(Records for the task Opens)

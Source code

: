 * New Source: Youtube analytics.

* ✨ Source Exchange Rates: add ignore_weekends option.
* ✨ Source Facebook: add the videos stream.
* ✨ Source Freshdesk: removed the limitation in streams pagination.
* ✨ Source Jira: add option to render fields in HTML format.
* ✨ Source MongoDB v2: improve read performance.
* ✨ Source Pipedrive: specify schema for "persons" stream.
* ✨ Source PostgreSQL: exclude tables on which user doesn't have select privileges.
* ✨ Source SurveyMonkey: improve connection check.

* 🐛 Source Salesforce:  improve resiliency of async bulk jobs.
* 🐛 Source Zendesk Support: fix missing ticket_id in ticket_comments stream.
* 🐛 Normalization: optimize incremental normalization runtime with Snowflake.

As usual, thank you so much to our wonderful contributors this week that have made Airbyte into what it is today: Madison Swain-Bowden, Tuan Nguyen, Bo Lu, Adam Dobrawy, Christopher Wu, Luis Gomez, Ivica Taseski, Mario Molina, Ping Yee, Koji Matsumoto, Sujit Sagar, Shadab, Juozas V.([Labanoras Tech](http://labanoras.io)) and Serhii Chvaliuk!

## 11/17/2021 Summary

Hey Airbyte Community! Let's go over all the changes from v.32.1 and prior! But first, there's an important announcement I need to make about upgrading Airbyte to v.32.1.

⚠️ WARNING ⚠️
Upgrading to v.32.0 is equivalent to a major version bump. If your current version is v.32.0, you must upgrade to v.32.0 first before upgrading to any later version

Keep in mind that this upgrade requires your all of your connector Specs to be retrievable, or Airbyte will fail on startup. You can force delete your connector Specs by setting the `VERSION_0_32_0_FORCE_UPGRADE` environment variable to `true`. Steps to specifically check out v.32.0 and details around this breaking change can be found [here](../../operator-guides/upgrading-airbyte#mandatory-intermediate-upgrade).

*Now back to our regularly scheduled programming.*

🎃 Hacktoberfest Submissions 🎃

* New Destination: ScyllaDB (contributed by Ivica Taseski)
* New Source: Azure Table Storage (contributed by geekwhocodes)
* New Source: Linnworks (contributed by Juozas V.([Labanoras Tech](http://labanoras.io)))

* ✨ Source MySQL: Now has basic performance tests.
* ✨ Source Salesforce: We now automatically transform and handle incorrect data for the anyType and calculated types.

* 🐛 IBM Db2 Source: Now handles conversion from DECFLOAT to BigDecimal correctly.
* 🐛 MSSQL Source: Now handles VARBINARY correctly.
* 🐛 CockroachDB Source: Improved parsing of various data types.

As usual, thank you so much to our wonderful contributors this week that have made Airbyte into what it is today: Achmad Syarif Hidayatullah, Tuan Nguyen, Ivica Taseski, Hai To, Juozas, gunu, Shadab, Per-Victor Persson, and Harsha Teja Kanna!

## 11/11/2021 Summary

(Records for the task Closes)

• [What the exercise asks]:
Provide the number of lines in these entries that hold the word "contributed", without any accompanying text.

• [Problem solution]:
3